ASSIGNED TASK: Go through the records below from the first line and print each one exactly, stopping after the line that contains "## Contact information". Do not print pictures or anything past that line.

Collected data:

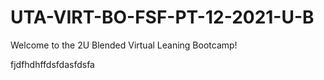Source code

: # UTA-VIRT-BO-FSF-PT-12-2021-U-B

Welcome to the 2U Blended Virtual Leaning Bootcamp!

fjdfhdhffdsfdasfdsfa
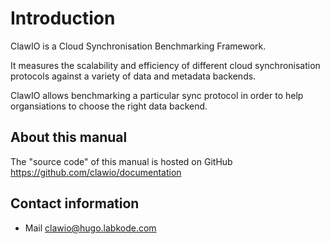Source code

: # Introduction

ClawIO is a Cloud Synchronisation Benchmarking Framework.

It measures the scalability and efficiency of different cloud synchronisation protocols against a variety of data and metadata backends.

ClawIO allows benchmarking a particular sync protocol in order to help organsiations to choose the right data backend.
## About this manual

The "source code" of this manual is hosted on GitHub https://github.com/clawio/documentation

## Contact information

* Mail [clawio@hugo.labkode.com](mailto:clawio@hugo.labkode.com)

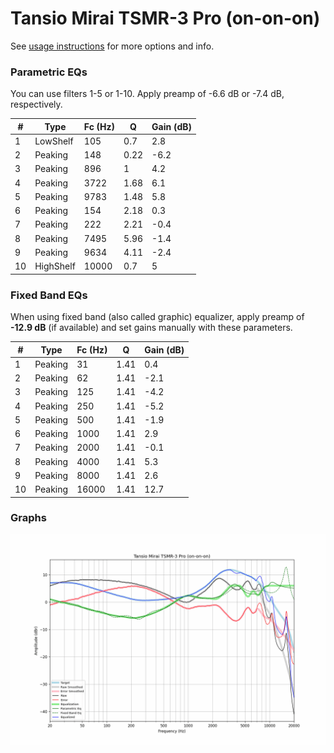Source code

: # Tansio Mirai TSMR-3 Pro (on-on-on)
See [usage instructions](https://github.com/jaakkopasanen/AutoEq#usage) for more options and info.

### Parametric EQs
You can use filters 1-5 or 1-10. Apply preamp of -6.6 dB or -7.4 dB, respectively.

|   # | Type      |   Fc (Hz) |    Q |   Gain (dB) |
|-----|-----------|-----------|------|-------------|
|   1 | LowShelf  |       105 | 0.7  |         2.8 |
|   2 | Peaking   |       148 | 0.22 |        -6.2 |
|   3 | Peaking   |       896 | 1    |         4.2 |
|   4 | Peaking   |      3722 | 1.68 |         6.1 |
|   5 | Peaking   |      9783 | 1.48 |         5.8 |
|   6 | Peaking   |       154 | 2.18 |         0.3 |
|   7 | Peaking   |       222 | 2.21 |        -0.4 |
|   8 | Peaking   |      7495 | 5.96 |        -1.4 |
|   9 | Peaking   |      9634 | 4.11 |        -2.4 |
|  10 | HighShelf |     10000 | 0.7  |         5   |

### Fixed Band EQs
When using fixed band (also called graphic) equalizer, apply preamp of **-12.9 dB** (if available) and set gains manually with these parameters.

|   # | Type    |   Fc (Hz) |    Q |   Gain (dB) |
|-----|---------|-----------|------|-------------|
|   1 | Peaking |        31 | 1.41 |         0.4 |
|   2 | Peaking |        62 | 1.41 |        -2.1 |
|   3 | Peaking |       125 | 1.41 |        -4.2 |
|   4 | Peaking |       250 | 1.41 |        -5.2 |
|   5 | Peaking |       500 | 1.41 |        -1.9 |
|   6 | Peaking |      1000 | 1.41 |         2.9 |
|   7 | Peaking |      2000 | 1.41 |        -0.1 |
|   8 | Peaking |      4000 | 1.41 |         5.3 |
|   9 | Peaking |      8000 | 1.41 |         2.6 |
|  10 | Peaking |     16000 | 1.41 |        12.7 |

### Graphs
![](./Tansio%20Mirai%20TSMR-3%20Pro%20(on-on-on).png)
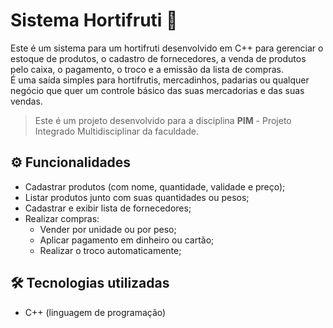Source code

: # Sistema Hortifruti 🍅

Este é um sistema para um hortifruti desenvolvido em C++ para gerenciar o estoque de produtos, o cadastro de fornecedores, a venda de produtos pelo caixa, o pagamento, o troco e a emissão da lista de compras.  
É uma saída simples para hortifrutis, mercadinhos, padarias ou qualquer negócio que quer um controle básico das suas mercadorias e das suas vendas.

> Este é um projeto desenvolvido para a disciplina **PIM** - Projeto Integrado Multidisciplinar da faculdade.

## ⚙ Funcionalidades

- Cadastrar produtos (com nome, quantidade, validade e preço);
- Listar produtos junto com suas quantidades ou pesos;
- Cadastrar e exibir lista de fornecedores;
- Realizar compras:
  - Vender por unidade ou por peso;
  - Aplicar pagamento em dinheiro ou cartão;
  - Realizar o troco automaticamente;

## 🛠 Tecnologias utilizadas

- C++ (linguagem de programação)



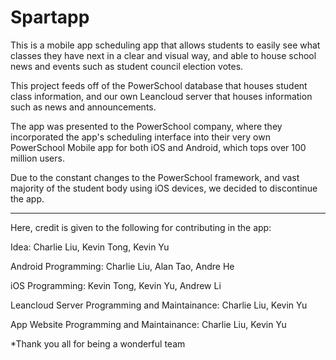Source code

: # Spartapp

This is a mobile app scheduling app that allows students to easily see what classes they have next in a clear and visual way, and able to house school news and events such as student council election votes.

This project feeds off of the PowerSchool database that houses student class information, and our own Leancloud server that houses information such as news and announcements.

The app was presented to the PowerSchool company, where they incorporated the app's scheduling interface into their very own PowerSchool Mobile app for both iOS and Android, which tops over 100 million users.

Due to the constant changes to the PowerSchool framework, and vast majority of the student body using iOS devices, we decided to discontinue the app.

---

Here, credit is given to the following for contributing in the app:

Idea: Charlie Liu, Kevin Tong, Kevin Yu

Android Programming: Charlie Liu, Alan Tao, Andre He

iOS Programming: Kevin Tong, Kevin Yu, Andrew Li

Leancloud Server Programming and Maintainance: Charlie Liu, Kevin Yu

App Website Programming and Maintainance: Charlie Liu, Kevin Yu

*Thank you all for being a wonderful team
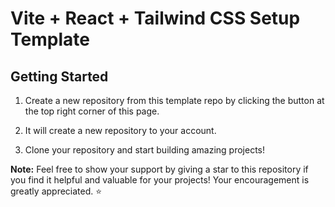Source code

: # Vite + React + Tailwind CSS Setup Template

## Getting Started

1. Create a new repository from this template repo by clicking the button at the top right corner of this page.

2. It will create a new repository to your account.

3. Clone your repository and start building amazing projects!

**Note:** Feel free to show your support by giving a star to this repository if you find it helpful and valuable for your projects! Your encouragement is greatly appreciated. ⭐️
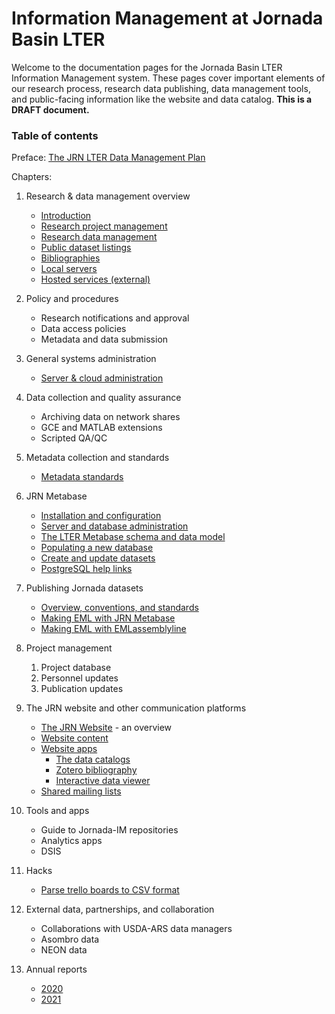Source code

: # Information Management at Jornada Basin LTER

Welcome to the documentation pages for the Jornada Basin LTER Information Management system. These pages cover important elements of our research process, research data publishing, data management tools, and public-facing information like the website and data catalog.  **This is a DRAFT document.**

### Table of contents

Preface: [The JRN LTER Data Management Plan](JRN_LTER_data_management_plan.v3.md)

Chapters:

1. Research & data management overview
    - [Introduction](chap1-overview.md#introduction)
    - [Research project management](chap1-overview.md#research-project-management)
    - [Research data management](chap1-overview.md#research-data-management)
    - [Public dataset listings](chap1-overview.md#dataset-listings)
    - [Bibliographies](chap1-overview.md#bibliographies)
    - [Local servers](chap1-overview.md#local-computing-resources)
    - [Hosted services (external)](chap1-overview.md#hosted-resources)
    
2. Policy and procedures
    - Research notifications and approval
    - Data access policies
    - Metadata and data submission

3. General systems administration
    - [Server & cloud administration](server_admin.md)

4. Data collection and quality assurance
    - Archiving data on network shares
    - GCE and MATLAB extensions
    - Scripted QA/QC

5. Metadata collection and standards
    - [Metadata standards](jornada_metadata_standards.md)

6. JRN Metabase
    - [Installation and configuration](chap-jrn-metabase.md#setup)
    - [Server and database administration](chap-jrn-metabase.md#administration)
    - [The LTER Metabase schema and data model](chap-jrn-metabase.md#metabase-schema-and-data-model)
    - [Populating a new database](chap-jrn-metabase.md#populating-metabase)
    - [Create and update datasets](chap-jrn-metabase.md#create-and-update-datasets)
    - [PostgreSQL help links](chap-jrn-metabase.md#postgres-links)

7. Publishing Jornada datasets
    - [Overview, conventions, and standards](chap-publishing-data.md#introduction)
    - [Making EML with JRN Metabase](chap-publishing-data.md#make-eml-with-jrn-metabase-and-jerald)
    - [Making EML with EMLassemblyline](chap-publishing-data.md#make-eml-with-emlassemblyline)

8. Project management
	1. Project database
	2. Personnel updates
	3. Publication updates

9. The JRN website and other communication platforms
    - [The JRN Website](chap-website-and-comm.md#the-jrn-website) - an overview
    - [Website content](chap-website-and-comm.md#website-content)
    - [Website apps](chap-website-and-comm.md#website-apps)
      + [The data catalogs](chap-website-and-comm.md#data-catalogs)
      + [Zotero bibliography](chap-website-and-comm.md#zotero-bibliography)
      + [Interactive data viewer](chap-website-and-comm.md#interactive-data-viewer)
    - [Shared mailing lists](chap-website-and-comm.md#mailing-lists)


9. Tools and apps
    - Guide to Jornada-IM repositories
    - Analytics apps
    - DSIS

10. Hacks
    - [Parse trello boards to CSV format](parse_trello_boards.md)

11. External data, partnerships, and collaboration
    - Collaborations with USDA-ARS data managers
    - Asombro data
    - NEON data

12. Annual reports
    - [2020](reports/JRN_IM_annual_report_2020.md)
    - [2021](reports/JRN_IM_annual_report_2021.md)
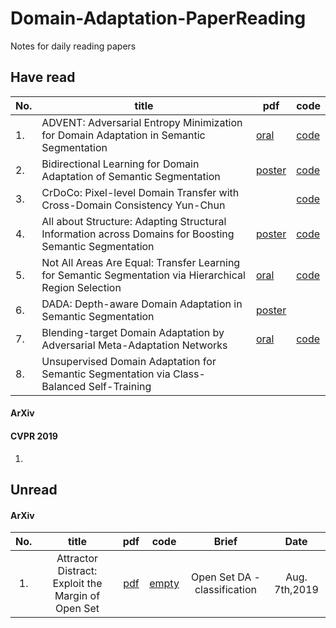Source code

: # Domain-Adaptation-PaperReading
Notes for daily reading papers

## Have read

| No. | title | pdf | code |
| --- | --- | --- | --- |
| 1. |ADVENT: Adversarial Entropy Minimization for Domain Adaptation in Semantic Segmentation| [oral]()| [code](https://github.com/valeoai/ADVENT)|
| 2. |Bidirectional Learning for Domain Adaptation of Semantic Segmentation| [poster]() |[code](https://github.com/liyunsheng13/BDL)|
| 3. |CrDoCo: Pixel-level Domain Transfer with Cross-Domain Consistency Yun-Chun|[]()|[code](https://yunchunchen.github.io/CrDoCo/) 
| 4. |All about Structure: Adapting Structural Information across Domains for Boosting Semantic Segmentation|[poster]()|[code](https://github.com/a514514772/DISE-Domain-Invariant-Structure-Extraction)
| 5. |Not All Areas Are Equal: Transfer Learning for Semantic Segmentation via Hierarchical Region Selection|[oral]()|[code]()
| 6. |DADA: Depth-aware Domain Adaptation in Semantic Segmentation|[poster]()||
| 7. |Blending-target Domain Adaptation by Adversarial Meta-Adaptation Networks|[oral]()|[code]()|
| 8. |Unsupervised Domain Adaptation for Semantic Segmentation via Class-Balanced Self-Training||

#### ArXiv



#### CVPR 2019

1. 


## Unread


#### ArXiv

| No. | title | pdf | code | Brief| Date |
| :-: | :-: | :-: | :-: | :-:| :-:|
|1. | Attractor Distract: Exploit the Margin of Open Set |[pdf](https://arxiv.org/abs/1908.01925) | [empty]() | Open Set DA - classification | Aug. 7th,2019 |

ANSWER TO THE EXERCISE:
Source code

: # UTA-VIRT-BO-FSF-PT-12-2021-U-B

Welcome to the 2U Blended Virtual Leaning Bootcamp!

fjdfhdhffdsfdasfdsfa
Source code

: # Introduction

ClawIO is a Cloud Synchronisation Benchmarking Framework.

It measures the scalability and efficiency of different cloud synchronisation protocols against a variety of data and metadata backends.

ClawIO allows benchmarking a particular sync protocol in order to help organsiations to choose the right data backend.
## About this manual

The "source code" of this manual is hosted on GitHub https://github.com/clawio/documentation

## Contact information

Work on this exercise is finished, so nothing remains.